::: ENTRIES SUPPLIED :::

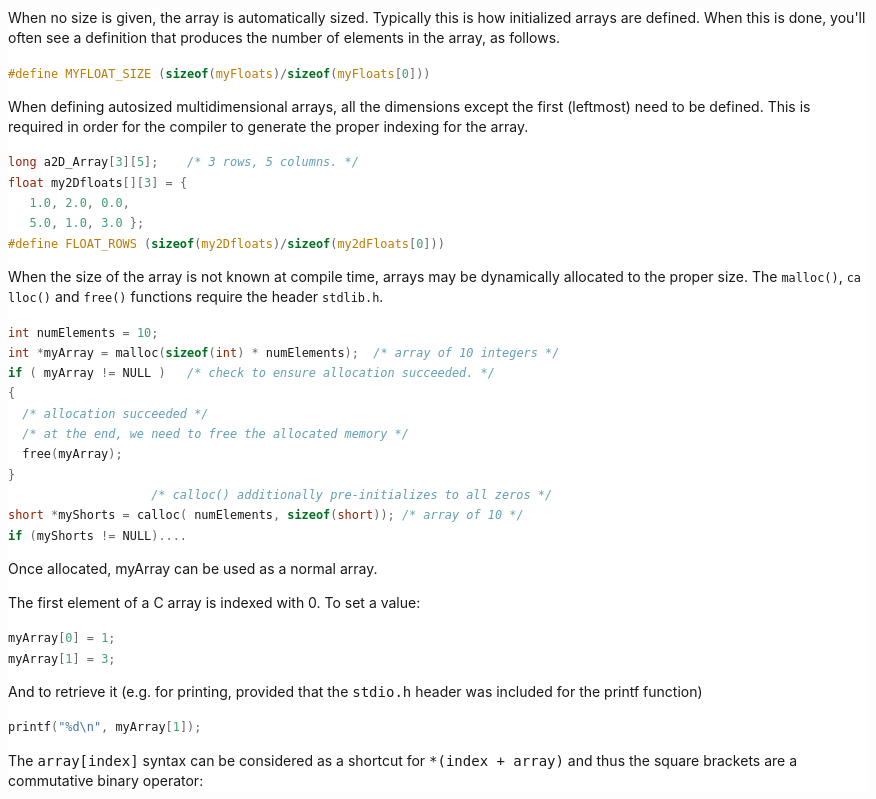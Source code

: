 
When no size is given, the array is automatically sized. Typically this is how initialized arrays are defined. When this is done, you'll often see a definition that produces the number of elements in the array, as follows.

```c
#define MYFLOAT_SIZE (sizeof(myFloats)/sizeof(myFloats[0]))
```


When defining autosized multidimensional arrays, all the dimensions except the first (leftmost) need to be defined. This is required in order for the compiler to generate the proper indexing for the array.

```c
long a2D_Array[3][5];    /* 3 rows, 5 columns. */
float my2Dfloats[][3] = {
   1.0, 2.0, 0.0,
   5.0, 1.0, 3.0 };
#define FLOAT_ROWS (sizeof(my2Dfloats)/sizeof(my2dFloats[0]))
```


When the size of the array is not known at compile time, arrays may be dynamically
allocated to the proper size. The <code>malloc()</code>, <code>calloc()</code> and <code>free()</code> functions require the header <code>stdlib.h</code>.

```c
int numElements = 10;
int *myArray = malloc(sizeof(int) * numElements);  /* array of 10 integers */
if ( myArray != NULL )   /* check to ensure allocation succeeded. */
{
  /* allocation succeeded */
  /* at the end, we need to free the allocated memory */
  free(myArray);
}
                    /* calloc() additionally pre-initializes to all zeros */
short *myShorts = calloc( numElements, sizeof(short)); /* array of 10 */
if (myShorts != NULL)....
```


Once allocated, myArray can be used as a normal array.

The first element of a C array is indexed with 0. To set a value:

```c
myArray[0] = 1;
myArray[1] = 3;
```


And to retrieve it (e.g. for printing, provided that the <tt>stdio.h</tt> header was included for the printf function)

```c
printf("%d\n", myArray[1]);
```


The <tt>array[index]</tt> syntax can be considered as a shortcut for <tt>*(index + array)</tt> and
thus the square brackets are a commutative binary operator:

:::

● **YOUR INSTRUCTIONS**: Where a line above contains the string "free", tally it, then give the number alone.

● **WRITTEN RESPONSE**: 3